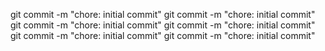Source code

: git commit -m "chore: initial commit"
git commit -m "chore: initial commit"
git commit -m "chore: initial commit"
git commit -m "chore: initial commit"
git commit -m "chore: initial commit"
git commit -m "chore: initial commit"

--

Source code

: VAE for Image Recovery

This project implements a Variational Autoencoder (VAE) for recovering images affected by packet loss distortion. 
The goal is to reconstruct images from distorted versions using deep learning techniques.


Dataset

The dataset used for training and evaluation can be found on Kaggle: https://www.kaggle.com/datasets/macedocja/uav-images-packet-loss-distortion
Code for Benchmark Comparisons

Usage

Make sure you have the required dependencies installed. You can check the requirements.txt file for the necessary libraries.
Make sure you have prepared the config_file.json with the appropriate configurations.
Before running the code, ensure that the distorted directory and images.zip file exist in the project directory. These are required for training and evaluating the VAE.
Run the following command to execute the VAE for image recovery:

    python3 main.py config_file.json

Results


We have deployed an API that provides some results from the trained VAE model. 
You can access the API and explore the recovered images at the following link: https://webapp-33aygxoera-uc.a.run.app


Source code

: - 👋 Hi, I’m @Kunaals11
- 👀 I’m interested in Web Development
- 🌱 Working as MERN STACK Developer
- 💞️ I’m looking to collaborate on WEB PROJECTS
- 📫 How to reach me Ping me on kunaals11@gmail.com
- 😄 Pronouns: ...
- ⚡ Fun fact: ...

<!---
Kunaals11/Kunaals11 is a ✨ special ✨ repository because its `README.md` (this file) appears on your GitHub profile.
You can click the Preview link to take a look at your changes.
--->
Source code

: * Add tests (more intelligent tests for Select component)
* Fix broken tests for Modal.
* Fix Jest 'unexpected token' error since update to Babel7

...

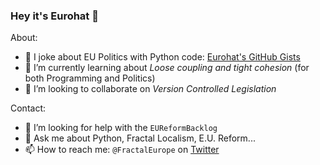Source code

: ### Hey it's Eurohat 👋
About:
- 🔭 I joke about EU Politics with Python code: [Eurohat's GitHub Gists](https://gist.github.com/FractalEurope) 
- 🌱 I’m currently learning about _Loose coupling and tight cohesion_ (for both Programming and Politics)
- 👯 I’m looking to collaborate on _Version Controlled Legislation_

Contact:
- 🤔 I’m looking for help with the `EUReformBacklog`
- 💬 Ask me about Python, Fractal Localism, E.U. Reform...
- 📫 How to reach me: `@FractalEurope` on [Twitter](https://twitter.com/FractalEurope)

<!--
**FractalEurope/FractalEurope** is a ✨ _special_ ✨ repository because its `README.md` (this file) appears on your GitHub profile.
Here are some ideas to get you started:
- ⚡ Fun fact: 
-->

PROBLEM REQUIREMENTS: Copy out each line of the material that holds the word "distortion".

SOLVED PROBLEM:
This project implements a Variational Autoencoder (VAE) for recovering images affected by packet loss distortion. 
The dataset used for training and evaluation can be found on Kaggle: https://www.kaggle.com/datasets/macedocja/uav-images-packet-loss-distortion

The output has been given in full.